Record excerpts section start

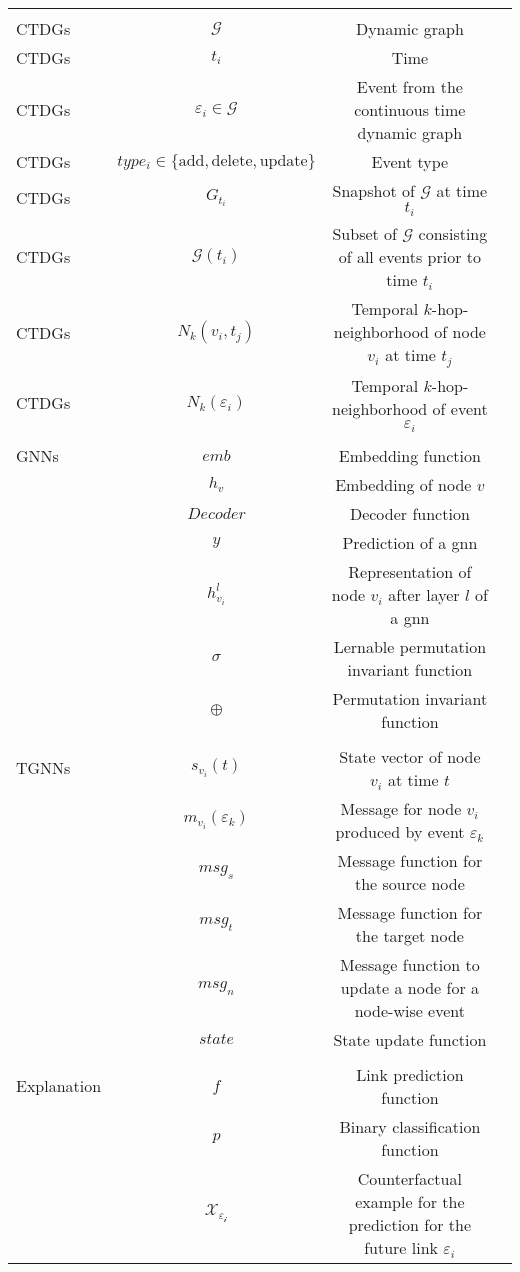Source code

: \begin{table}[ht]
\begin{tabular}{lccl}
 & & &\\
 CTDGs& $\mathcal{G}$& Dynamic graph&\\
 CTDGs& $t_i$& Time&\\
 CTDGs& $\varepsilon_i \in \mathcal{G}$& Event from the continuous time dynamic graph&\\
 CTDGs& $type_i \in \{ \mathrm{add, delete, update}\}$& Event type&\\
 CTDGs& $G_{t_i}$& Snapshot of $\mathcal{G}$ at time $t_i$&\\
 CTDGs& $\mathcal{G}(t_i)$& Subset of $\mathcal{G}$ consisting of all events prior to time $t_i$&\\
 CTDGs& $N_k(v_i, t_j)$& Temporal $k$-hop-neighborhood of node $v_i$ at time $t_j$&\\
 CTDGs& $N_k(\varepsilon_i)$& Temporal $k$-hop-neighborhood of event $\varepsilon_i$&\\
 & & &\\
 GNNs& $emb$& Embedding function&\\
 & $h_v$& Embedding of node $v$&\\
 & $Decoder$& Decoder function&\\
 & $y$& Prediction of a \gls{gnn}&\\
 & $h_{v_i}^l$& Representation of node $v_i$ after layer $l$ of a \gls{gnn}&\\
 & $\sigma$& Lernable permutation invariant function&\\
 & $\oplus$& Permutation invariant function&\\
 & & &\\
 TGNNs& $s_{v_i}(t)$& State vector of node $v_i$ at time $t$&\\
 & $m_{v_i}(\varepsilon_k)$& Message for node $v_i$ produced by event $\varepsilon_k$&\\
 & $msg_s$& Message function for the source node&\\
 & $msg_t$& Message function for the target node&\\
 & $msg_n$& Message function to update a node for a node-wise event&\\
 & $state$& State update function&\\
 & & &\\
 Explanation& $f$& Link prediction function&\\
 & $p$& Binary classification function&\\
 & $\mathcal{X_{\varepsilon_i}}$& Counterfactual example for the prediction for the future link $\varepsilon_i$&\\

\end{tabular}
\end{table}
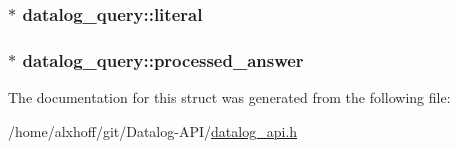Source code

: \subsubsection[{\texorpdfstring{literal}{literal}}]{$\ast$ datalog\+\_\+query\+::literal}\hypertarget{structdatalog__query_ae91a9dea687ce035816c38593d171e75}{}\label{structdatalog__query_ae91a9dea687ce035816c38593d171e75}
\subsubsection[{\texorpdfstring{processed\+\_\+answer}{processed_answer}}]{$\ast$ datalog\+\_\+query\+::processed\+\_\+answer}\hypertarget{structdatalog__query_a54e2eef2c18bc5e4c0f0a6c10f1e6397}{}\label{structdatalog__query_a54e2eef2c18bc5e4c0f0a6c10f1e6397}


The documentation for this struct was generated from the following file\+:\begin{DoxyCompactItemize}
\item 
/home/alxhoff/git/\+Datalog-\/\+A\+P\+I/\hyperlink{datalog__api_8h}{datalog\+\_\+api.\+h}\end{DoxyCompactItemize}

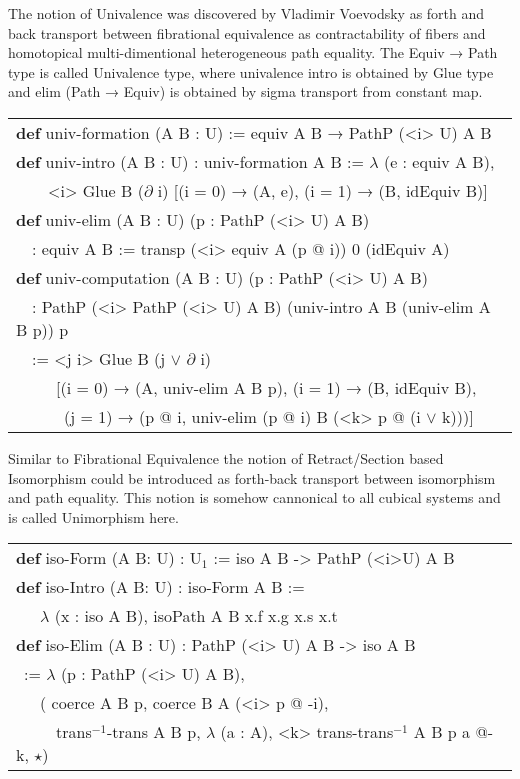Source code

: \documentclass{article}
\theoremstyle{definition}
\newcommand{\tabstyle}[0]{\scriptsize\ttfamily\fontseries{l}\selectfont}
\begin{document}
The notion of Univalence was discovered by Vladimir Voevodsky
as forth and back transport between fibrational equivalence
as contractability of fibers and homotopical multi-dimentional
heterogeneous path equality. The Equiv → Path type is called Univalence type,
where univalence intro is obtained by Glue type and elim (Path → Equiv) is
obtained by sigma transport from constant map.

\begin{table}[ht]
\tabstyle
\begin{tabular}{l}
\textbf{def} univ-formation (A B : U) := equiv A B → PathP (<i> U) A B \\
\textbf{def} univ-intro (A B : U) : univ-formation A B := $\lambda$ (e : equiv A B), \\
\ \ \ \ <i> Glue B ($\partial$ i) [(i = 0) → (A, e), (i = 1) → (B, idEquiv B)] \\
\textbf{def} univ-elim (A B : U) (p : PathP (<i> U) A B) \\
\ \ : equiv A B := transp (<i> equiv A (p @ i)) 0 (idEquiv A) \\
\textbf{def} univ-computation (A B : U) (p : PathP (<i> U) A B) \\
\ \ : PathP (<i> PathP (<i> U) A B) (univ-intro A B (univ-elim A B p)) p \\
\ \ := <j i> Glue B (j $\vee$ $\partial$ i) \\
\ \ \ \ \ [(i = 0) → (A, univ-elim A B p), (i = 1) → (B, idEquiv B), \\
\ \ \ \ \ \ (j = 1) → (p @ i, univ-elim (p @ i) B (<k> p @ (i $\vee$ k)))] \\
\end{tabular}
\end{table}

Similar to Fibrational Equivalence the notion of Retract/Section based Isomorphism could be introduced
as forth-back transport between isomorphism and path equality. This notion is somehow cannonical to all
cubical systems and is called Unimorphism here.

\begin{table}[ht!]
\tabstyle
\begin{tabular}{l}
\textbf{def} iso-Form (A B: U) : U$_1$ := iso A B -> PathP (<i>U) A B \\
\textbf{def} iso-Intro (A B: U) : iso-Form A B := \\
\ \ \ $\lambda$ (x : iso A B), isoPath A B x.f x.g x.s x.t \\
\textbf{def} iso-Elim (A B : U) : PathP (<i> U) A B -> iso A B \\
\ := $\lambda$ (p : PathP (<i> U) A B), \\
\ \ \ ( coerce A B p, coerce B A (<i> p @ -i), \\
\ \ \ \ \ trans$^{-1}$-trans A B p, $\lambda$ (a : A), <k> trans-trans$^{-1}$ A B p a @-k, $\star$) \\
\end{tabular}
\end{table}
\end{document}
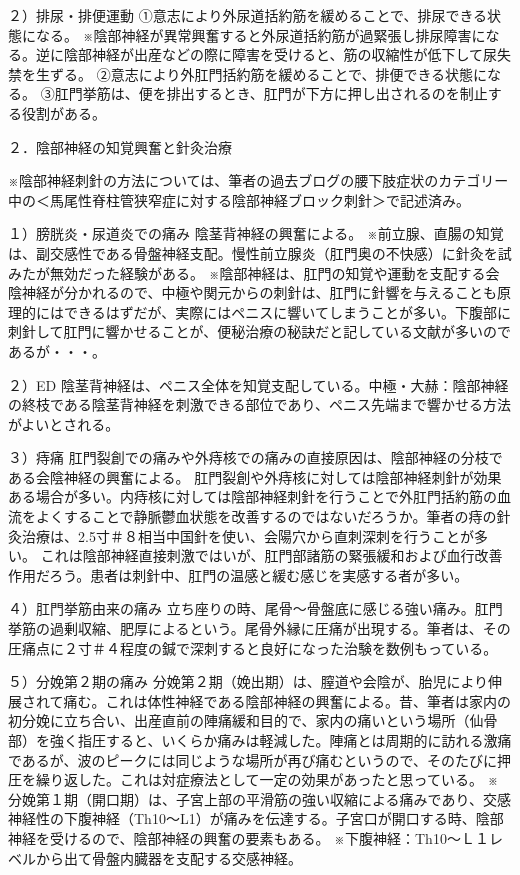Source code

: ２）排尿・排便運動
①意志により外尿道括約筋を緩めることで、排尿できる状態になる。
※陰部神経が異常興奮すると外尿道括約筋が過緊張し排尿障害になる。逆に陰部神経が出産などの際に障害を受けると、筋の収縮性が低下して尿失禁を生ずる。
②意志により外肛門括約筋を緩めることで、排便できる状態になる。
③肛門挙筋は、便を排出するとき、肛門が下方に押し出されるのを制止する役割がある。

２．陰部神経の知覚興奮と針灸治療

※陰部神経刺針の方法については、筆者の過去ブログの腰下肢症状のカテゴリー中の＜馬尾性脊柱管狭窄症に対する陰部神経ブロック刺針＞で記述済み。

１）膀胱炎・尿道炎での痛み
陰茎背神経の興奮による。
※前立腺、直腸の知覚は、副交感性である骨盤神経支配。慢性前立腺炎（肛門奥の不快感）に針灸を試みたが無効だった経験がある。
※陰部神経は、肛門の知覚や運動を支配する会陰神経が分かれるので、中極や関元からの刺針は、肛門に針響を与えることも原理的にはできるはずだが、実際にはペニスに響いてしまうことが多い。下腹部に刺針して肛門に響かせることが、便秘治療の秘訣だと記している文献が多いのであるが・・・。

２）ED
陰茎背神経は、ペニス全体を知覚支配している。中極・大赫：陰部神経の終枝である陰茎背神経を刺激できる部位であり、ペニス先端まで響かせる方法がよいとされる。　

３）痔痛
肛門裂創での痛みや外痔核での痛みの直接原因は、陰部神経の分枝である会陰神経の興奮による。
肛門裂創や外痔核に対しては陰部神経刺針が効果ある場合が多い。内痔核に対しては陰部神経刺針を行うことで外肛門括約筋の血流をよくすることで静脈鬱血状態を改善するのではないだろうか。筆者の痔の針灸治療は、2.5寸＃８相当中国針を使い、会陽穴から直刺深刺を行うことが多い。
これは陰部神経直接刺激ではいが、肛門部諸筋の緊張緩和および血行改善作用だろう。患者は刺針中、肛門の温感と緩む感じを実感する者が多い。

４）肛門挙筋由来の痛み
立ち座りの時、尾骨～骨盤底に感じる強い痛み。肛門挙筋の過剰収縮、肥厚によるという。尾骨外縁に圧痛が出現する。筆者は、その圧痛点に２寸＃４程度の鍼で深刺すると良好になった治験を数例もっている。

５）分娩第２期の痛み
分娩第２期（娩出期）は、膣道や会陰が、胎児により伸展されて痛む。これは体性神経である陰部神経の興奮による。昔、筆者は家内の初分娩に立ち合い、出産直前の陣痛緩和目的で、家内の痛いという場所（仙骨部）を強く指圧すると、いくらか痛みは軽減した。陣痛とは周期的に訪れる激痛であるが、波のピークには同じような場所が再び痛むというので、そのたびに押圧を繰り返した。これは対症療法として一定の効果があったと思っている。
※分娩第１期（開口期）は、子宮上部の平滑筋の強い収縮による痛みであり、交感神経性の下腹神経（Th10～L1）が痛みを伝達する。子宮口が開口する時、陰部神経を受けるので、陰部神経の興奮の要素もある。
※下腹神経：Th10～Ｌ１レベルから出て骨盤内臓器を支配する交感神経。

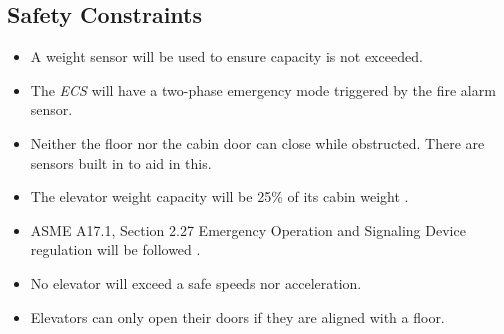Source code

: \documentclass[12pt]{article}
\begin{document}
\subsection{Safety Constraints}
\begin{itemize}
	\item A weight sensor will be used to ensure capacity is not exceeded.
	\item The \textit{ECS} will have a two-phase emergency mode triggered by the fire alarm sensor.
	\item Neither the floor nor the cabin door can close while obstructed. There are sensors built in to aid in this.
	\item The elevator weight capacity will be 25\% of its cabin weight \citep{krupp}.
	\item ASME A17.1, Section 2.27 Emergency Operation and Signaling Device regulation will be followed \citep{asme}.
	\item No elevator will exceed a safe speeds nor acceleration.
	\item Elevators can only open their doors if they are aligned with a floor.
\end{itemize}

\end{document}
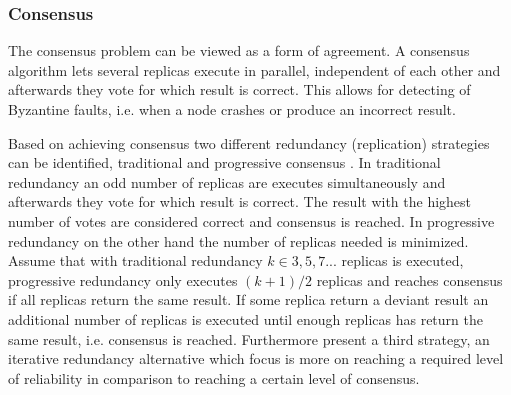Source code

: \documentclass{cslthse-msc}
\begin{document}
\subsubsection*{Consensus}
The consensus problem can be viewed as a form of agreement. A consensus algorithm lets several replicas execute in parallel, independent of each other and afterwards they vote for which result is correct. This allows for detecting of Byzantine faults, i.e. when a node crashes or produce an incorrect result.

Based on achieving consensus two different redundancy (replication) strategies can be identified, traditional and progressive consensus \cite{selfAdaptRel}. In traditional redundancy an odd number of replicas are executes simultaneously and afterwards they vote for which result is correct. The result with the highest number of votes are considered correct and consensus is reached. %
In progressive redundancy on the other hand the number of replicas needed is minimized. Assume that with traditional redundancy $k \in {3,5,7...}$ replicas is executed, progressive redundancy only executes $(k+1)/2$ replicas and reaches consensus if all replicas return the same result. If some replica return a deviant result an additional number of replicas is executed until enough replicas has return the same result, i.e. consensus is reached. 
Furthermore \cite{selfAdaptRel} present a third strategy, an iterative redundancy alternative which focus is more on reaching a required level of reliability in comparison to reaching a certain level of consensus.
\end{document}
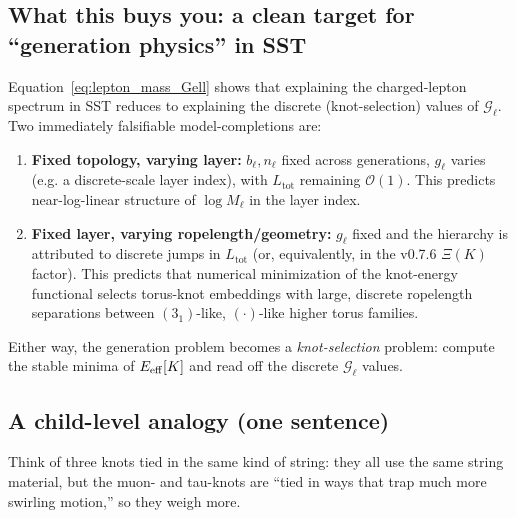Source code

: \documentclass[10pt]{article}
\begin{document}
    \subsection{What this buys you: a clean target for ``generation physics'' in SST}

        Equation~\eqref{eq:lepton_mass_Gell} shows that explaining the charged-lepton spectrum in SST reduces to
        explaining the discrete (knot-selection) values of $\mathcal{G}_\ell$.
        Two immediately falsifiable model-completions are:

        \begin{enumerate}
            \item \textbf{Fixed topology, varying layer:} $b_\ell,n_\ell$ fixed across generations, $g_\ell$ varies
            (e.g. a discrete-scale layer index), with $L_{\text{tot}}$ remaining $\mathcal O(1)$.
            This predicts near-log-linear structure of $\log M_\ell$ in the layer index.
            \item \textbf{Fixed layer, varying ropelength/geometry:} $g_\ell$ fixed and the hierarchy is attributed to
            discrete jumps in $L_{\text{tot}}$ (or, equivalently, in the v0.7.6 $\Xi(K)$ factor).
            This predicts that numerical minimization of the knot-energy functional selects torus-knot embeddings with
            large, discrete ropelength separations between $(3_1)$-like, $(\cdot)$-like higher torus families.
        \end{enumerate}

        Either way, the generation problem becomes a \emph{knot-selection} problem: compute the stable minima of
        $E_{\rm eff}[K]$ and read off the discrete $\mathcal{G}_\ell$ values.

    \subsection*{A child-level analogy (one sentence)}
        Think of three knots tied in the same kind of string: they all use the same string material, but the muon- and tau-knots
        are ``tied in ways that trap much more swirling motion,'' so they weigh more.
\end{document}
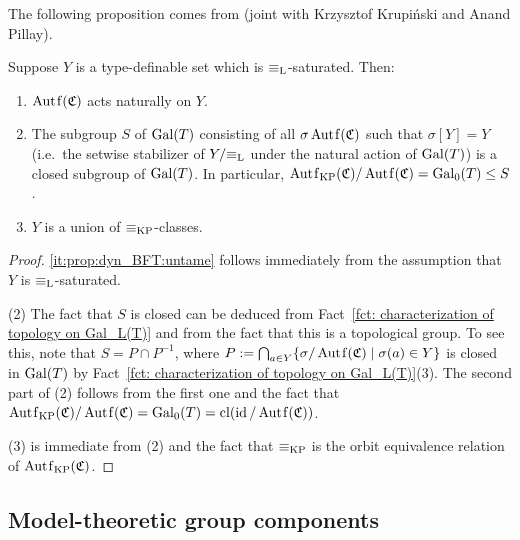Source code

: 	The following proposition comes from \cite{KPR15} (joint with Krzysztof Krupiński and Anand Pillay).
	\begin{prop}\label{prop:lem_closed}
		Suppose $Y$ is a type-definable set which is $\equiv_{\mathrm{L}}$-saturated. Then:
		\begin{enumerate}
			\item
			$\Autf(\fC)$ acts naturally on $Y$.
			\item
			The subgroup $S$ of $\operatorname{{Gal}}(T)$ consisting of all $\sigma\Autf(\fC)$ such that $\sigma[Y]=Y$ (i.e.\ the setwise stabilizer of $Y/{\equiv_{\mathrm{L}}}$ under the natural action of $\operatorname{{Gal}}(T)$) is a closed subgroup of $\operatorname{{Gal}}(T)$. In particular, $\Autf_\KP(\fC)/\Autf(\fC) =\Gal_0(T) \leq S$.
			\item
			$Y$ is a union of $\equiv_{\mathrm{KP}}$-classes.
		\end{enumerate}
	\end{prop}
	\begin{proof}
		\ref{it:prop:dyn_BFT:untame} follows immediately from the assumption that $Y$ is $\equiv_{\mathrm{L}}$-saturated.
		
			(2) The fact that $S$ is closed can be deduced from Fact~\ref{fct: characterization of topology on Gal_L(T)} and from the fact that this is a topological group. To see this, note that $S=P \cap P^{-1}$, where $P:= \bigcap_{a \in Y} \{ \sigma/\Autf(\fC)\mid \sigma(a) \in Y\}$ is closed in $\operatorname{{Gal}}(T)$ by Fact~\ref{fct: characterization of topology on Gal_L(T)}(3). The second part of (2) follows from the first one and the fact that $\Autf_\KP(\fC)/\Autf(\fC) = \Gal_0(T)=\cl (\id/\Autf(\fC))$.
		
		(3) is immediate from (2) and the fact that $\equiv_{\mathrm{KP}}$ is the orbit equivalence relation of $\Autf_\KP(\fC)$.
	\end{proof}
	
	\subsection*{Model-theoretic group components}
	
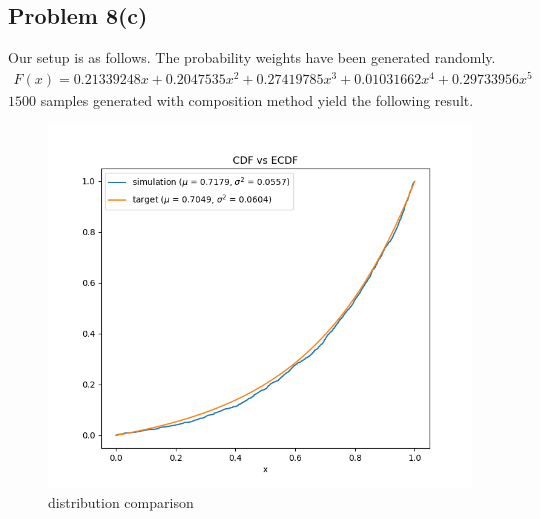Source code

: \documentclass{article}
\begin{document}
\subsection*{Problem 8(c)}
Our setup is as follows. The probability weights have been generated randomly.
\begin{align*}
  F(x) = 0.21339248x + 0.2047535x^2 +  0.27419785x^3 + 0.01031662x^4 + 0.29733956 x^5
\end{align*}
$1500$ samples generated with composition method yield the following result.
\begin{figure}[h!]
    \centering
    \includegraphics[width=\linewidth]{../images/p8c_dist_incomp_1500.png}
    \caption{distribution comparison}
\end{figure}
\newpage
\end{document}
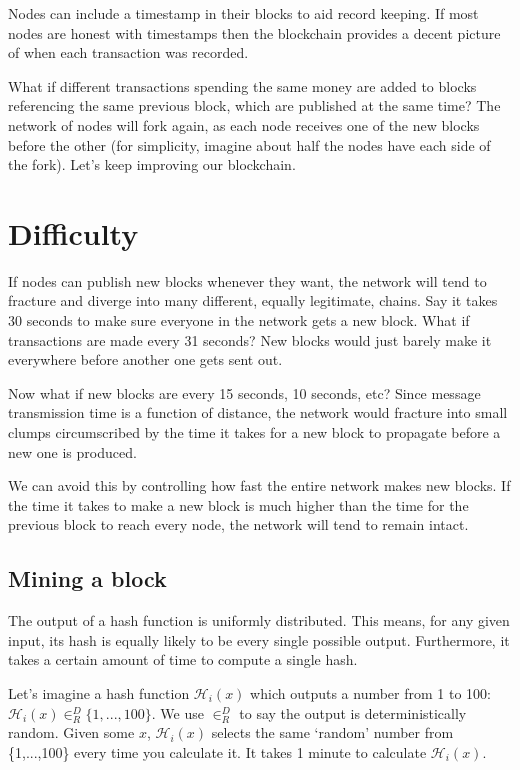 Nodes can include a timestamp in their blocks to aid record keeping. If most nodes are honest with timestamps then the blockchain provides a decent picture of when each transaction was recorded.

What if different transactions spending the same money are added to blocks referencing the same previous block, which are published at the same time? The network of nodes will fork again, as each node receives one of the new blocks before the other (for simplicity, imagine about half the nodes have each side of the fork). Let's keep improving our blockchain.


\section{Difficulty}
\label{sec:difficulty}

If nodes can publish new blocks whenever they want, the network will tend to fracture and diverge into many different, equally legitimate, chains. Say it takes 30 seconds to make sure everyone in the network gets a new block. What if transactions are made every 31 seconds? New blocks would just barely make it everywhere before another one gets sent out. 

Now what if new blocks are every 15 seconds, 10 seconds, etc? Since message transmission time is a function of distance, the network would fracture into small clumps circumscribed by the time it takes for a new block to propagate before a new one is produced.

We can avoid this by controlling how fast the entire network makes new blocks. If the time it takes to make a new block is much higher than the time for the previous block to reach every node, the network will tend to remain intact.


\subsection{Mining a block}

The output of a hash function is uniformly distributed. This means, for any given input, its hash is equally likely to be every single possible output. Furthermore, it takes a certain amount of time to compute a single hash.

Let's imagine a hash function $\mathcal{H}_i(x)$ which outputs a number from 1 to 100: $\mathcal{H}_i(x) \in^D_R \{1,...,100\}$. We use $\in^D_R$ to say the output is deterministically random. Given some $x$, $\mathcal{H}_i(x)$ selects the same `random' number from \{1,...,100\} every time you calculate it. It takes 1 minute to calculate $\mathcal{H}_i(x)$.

Record excerpts section end

_Problem to solve:_ Reproduce, exactly and only, the lines of the records above starting at the line with "Nodes can include" and ending at the line with "If nodes can", both included. Leave every picture out.

_Exercise result:_
 Nodes can include a timestamp in their blocks to aid record keeping. If most nodes are honest with timestamps then the blockchain provides a decent picture of when each transaction was recorded.

What if different transactions spending the same money are added to blocks referencing the same previous block, which are published at the same time? The network of nodes will fork again, as each node receives one of the new blocks before the other (for simplicity, imagine about half the nodes have each side of the fork). Let's keep improving our blockchain.


\section{Difficulty}
\label{sec:difficulty}

If nodes can publish new blocks whenever they want, the network will tend to fracture and diverge into many different, equally legitimate, chains. Say it takes 30 seconds to make sure everyone in the network gets a new block. What if transactions are made every 31 seconds? New blocks would just barely make it everywhere before another one gets sent out. 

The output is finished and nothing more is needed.